--- THE DATA ---
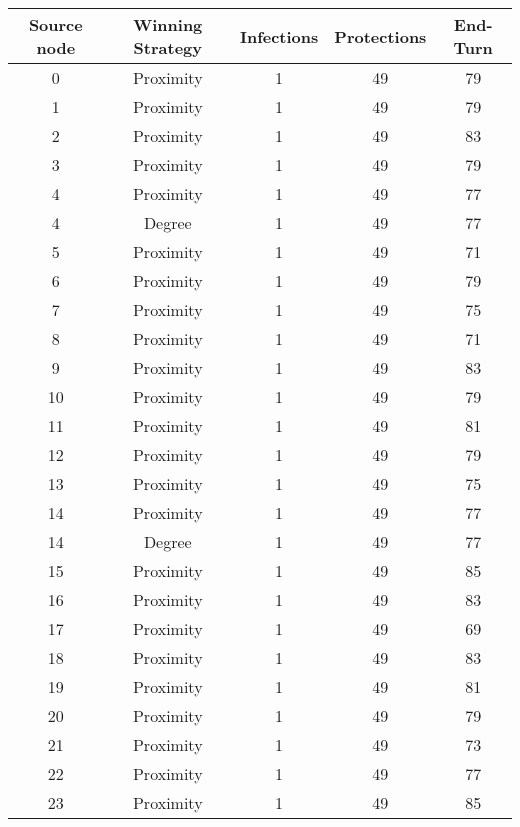 \documentclass[results.tex]{subfiles}
\begin{document}
\begin{center}
  \begin{tabular}{| c || c | c | c | c |}
    \hline
    {\bfseries Source node} & {\bfseries Winning Strategy} & {\bfseries Infections} & {\bfseries Protections} & {\bfseries End-Turn} \\  %
    \hline\hline
    0 & Proximity & 1 & 49 & 79 \\ 
    \hline
    1 & Proximity & 1 & 49 & 79 \\ 
    \hline
    2 & Proximity & 1 & 49 & 83 \\ 
    \hline
    3 & Proximity & 1 & 49 & 79 \\ 
    \hline
    4 & Proximity & 1 & 49 & 77 \\ 
    \hline
    4 & Degree & 1 & 49 & 77 \\ 
    \hline
    5 & Proximity & 1 & 49 & 71 \\ 
    \hline
    6 & Proximity & 1 & 49 & 79 \\ 
    \hline
    7 & Proximity & 1 & 49 & 75 \\ 
    \hline
    8 & Proximity & 1 & 49 & 71 \\ 
    \hline
    9 & Proximity & 1 & 49 & 83 \\ 
    \hline
    10 & Proximity & 1 & 49 & 79 \\ 
    \hline
    11 & Proximity & 1 & 49 & 81 \\ 
    \hline
    12 & Proximity & 1 & 49 & 79 \\ 
    \hline
    13 & Proximity & 1 & 49 & 75 \\ 
    \hline
    14 & Proximity & 1 & 49 & 77 \\ 
    \hline
    14 & Degree & 1 & 49 & 77 \\ 
    \hline
    15 & Proximity & 1 & 49 & 85 \\ 
    \hline
    16 & Proximity & 1 & 49 & 83 \\ 
    \hline
    17 & Proximity & 1 & 49 & 69 \\ 
    \hline
    18 & Proximity & 1 & 49 & 83 \\ 
    \hline
    19 & Proximity & 1 & 49 & 81 \\ 
    \hline
    20 & Proximity & 1 & 49 & 79 \\ 
    \hline
    21 & Proximity & 1 & 49 & 73 \\ 
    \hline
    22 & Proximity & 1 & 49 & 77 \\ 
    \hline
    23 & Proximity & 1 & 49 & 85 \\ 

\end{tabular}
\end{center}
\end{document}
---
TASK REQUIREMENTS | What you return must match the material above exactly, minus its pictures.

TASK OUTPUT |
 \documentclass[results.tex]{subfiles}
\begin{document}
\begin{center}
  \begin{tabular}{| c || c | c | c | c |}
    \hline
    {\bfseries Source node} & {\bfseries Winning Strategy} & {\bfseries Infections} & {\bfseries Protections} & {\bfseries End-Turn} \\  %
    \hline\hline
    0 & Proximity & 1 & 49 & 79 \\ 
    \hline
    1 & Proximity & 1 & 49 & 79 \\ 
    \hline
    2 & Proximity & 1 & 49 & 83 \\ 
    \hline
    3 & Proximity & 1 & 49 & 79 \\ 
    \hline
    4 & Proximity & 1 & 49 & 77 \\ 
    \hline
    4 & Degree & 1 & 49 & 77 \\ 
    \hline
    5 & Proximity & 1 & 49 & 71 \\ 
    \hline
    6 & Proximity & 1 & 49 & 79 \\ 
    \hline
    7 & Proximity & 1 & 49 & 75 \\ 
    \hline
    8 & Proximity & 1 & 49 & 71 \\ 
    \hline
    9 & Proximity & 1 & 49 & 83 \\ 
    \hline
    10 & Proximity & 1 & 49 & 79 \\ 
    \hline
    11 & Proximity & 1 & 49 & 81 \\ 
    \hline
    12 & Proximity & 1 & 49 & 79 \\ 
    \hline
    13 & Proximity & 1 & 49 & 75 \\ 
    \hline
    14 & Proximity & 1 & 49 & 77 \\ 
    \hline
    14 & Degree & 1 & 49 & 77 \\ 
    \hline
    15 & Proximity & 1 & 49 & 85 \\ 
    \hline
    16 & Proximity & 1 & 49 & 83 \\ 
    \hline
    17 & Proximity & 1 & 49 & 69 \\ 
    \hline
    18 & Proximity & 1 & 49 & 83 \\ 
    \hline
    19 & Proximity & 1 & 49 & 81 \\ 
    \hline
    20 & Proximity & 1 & 49 & 79 \\ 
    \hline
    21 & Proximity & 1 & 49 & 73 \\ 
    \hline
    22 & Proximity & 1 & 49 & 77 \\ 
    \hline
    23 & Proximity & 1 & 49 & 85 \\ 

\end{tabular}
\end{center}
\end{document}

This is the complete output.